Your assignment: Every line in the records below that holds the word "Open" is to be copied.

Material for the task:
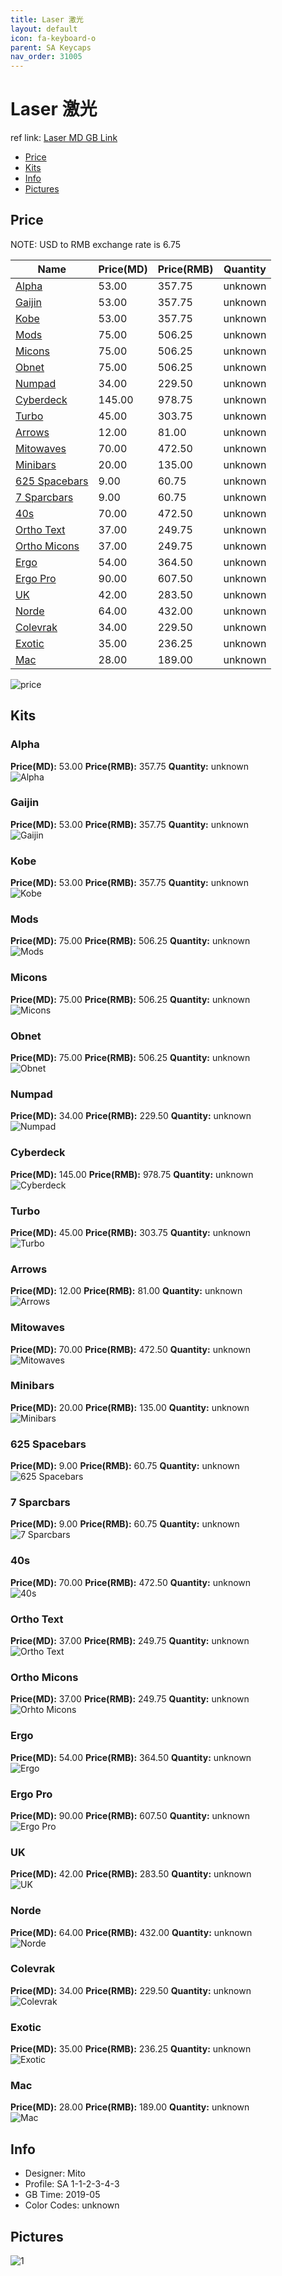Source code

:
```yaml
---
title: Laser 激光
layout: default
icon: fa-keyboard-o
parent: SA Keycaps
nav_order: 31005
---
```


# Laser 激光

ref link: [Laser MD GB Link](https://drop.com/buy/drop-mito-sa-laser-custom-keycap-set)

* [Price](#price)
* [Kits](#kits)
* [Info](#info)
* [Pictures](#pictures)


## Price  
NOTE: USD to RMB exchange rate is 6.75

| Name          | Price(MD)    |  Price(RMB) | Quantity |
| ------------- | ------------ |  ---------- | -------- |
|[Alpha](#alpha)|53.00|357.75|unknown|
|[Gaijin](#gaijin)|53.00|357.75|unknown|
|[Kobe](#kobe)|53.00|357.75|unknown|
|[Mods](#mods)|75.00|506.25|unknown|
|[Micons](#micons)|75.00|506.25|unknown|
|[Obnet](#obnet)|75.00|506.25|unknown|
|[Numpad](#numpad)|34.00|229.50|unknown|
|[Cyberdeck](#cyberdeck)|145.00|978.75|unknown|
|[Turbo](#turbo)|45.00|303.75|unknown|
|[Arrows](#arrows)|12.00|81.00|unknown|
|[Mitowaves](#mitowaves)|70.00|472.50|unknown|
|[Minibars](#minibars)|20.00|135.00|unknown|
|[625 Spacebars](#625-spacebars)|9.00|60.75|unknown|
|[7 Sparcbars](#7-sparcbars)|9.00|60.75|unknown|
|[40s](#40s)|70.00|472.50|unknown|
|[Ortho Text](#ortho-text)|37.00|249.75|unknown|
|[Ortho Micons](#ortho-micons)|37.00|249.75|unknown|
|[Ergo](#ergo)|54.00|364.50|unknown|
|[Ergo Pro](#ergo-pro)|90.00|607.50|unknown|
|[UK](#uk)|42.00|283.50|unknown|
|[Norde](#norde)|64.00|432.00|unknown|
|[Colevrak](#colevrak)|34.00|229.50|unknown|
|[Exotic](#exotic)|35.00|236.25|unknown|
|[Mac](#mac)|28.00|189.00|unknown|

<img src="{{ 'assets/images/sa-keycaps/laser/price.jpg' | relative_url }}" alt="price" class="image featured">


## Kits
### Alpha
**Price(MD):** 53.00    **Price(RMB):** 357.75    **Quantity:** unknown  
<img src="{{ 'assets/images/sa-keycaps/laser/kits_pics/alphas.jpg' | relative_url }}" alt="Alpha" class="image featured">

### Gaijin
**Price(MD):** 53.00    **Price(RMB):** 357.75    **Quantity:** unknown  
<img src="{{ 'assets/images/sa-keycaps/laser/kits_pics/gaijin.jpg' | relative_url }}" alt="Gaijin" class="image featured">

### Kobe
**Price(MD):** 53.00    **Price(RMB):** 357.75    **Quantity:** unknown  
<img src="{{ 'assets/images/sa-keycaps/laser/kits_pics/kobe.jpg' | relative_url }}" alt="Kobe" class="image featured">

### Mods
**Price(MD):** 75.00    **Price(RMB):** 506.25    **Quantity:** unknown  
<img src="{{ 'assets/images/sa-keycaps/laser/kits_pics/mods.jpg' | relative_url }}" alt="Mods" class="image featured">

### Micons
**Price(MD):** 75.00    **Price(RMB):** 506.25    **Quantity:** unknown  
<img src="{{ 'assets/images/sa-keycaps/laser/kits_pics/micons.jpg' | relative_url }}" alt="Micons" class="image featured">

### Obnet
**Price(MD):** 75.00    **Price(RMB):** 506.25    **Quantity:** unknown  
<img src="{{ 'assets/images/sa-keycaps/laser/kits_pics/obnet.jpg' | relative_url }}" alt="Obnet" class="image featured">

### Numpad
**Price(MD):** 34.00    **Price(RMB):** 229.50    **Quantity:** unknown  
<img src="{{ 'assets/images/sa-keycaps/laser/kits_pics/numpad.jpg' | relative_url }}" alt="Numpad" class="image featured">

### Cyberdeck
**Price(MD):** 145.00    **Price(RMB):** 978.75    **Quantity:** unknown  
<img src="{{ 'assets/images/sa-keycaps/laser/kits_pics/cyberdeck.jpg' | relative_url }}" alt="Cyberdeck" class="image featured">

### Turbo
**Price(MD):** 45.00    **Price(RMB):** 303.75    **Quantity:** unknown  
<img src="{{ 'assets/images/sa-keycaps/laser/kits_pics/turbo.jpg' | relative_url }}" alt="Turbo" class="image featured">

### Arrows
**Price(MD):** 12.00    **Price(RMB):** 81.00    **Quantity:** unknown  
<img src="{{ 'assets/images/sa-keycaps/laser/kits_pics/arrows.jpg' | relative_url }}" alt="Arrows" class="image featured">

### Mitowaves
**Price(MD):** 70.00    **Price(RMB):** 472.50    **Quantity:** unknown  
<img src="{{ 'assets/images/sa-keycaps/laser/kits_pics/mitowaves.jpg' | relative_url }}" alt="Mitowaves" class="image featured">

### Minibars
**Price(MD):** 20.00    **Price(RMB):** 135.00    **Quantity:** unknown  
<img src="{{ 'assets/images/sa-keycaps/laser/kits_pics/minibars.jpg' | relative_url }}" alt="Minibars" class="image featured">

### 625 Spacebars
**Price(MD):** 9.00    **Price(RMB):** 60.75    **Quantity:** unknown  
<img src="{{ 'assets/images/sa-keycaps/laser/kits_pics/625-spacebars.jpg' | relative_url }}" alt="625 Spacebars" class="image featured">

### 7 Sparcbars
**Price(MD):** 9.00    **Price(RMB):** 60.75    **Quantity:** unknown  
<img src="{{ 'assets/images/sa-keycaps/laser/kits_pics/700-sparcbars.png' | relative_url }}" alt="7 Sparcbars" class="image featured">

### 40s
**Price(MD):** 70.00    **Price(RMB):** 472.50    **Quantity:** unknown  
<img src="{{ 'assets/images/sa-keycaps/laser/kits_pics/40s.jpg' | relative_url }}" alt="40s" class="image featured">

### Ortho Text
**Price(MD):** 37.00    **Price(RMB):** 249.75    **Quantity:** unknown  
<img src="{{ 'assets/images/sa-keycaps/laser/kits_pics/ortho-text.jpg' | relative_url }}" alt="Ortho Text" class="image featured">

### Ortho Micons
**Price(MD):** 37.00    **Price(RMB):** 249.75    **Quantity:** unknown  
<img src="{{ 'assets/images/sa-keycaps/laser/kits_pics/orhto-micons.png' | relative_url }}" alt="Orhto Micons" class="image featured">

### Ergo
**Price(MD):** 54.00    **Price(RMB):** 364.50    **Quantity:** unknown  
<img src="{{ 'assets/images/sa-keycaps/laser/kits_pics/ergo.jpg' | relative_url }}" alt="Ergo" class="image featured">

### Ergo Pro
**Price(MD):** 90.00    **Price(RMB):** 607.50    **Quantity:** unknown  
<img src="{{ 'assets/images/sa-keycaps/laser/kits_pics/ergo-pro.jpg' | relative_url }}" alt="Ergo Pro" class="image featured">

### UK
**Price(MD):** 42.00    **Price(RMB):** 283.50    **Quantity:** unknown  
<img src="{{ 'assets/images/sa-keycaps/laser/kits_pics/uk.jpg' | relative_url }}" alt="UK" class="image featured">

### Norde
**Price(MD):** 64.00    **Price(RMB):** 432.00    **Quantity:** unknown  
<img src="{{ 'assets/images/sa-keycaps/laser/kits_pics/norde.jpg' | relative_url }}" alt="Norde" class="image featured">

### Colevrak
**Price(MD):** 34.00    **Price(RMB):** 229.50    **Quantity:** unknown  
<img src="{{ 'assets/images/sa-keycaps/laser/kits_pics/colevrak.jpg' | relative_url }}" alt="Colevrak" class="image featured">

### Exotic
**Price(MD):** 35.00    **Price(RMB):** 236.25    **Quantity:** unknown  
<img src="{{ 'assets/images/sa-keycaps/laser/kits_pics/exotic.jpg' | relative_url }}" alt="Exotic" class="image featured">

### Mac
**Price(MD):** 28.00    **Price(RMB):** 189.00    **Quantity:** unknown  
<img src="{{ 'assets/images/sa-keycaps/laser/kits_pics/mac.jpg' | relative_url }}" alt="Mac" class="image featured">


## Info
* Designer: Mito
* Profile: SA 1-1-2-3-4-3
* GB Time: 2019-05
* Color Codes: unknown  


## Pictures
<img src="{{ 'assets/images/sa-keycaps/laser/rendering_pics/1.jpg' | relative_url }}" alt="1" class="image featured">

...

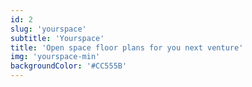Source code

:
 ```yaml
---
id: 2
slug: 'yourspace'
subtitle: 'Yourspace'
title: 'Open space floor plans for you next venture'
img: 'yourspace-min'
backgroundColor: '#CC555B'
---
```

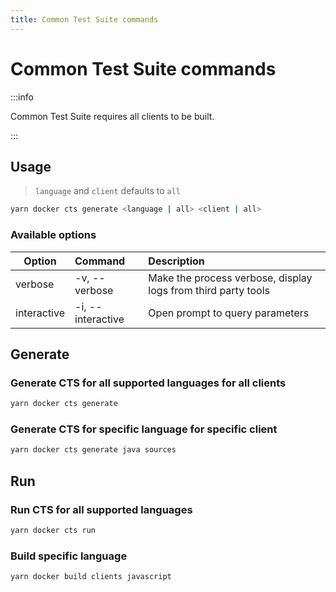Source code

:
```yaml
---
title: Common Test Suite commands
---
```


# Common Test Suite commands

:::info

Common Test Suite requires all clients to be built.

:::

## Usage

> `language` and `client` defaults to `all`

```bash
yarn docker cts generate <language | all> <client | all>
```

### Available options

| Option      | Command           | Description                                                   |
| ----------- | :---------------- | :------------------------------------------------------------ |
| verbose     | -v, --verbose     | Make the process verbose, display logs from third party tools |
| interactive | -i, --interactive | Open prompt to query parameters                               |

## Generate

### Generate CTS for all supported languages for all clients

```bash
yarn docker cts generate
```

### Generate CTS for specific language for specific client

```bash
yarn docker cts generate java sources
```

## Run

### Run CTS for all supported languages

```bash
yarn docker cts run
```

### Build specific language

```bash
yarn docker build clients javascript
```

---

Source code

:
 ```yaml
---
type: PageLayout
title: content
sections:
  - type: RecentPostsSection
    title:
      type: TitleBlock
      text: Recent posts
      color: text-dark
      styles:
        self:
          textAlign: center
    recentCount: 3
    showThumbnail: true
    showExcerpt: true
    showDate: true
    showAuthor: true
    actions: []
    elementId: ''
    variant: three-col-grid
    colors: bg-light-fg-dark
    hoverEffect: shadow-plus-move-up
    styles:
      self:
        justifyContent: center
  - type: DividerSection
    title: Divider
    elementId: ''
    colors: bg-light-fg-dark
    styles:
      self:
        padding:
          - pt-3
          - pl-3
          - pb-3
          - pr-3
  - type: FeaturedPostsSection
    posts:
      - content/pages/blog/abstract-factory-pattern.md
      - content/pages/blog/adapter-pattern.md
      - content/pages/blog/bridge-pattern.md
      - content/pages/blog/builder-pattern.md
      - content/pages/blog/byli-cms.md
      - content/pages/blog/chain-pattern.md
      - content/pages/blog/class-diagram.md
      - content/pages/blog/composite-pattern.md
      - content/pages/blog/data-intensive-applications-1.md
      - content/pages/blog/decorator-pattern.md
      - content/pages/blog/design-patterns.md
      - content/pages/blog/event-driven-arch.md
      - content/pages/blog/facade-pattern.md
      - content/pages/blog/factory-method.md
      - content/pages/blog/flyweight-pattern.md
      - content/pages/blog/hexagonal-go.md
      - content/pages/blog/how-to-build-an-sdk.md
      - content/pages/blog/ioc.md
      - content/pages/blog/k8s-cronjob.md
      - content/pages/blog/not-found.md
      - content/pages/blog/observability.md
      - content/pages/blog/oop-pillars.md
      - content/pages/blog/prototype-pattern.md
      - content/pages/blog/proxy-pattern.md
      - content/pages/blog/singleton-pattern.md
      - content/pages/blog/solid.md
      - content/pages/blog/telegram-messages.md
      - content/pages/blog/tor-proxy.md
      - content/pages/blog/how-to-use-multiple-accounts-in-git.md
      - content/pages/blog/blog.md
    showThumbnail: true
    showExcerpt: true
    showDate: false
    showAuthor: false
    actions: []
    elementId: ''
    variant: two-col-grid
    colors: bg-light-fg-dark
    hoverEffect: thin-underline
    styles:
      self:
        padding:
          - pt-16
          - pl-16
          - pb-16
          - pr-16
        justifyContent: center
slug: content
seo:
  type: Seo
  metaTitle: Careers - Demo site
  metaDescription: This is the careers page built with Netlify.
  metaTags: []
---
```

Exercise answer:
title: 'Open space floor plans for you next venture'
| interactive | -i, --interactive | Open prompt to query parameters                               |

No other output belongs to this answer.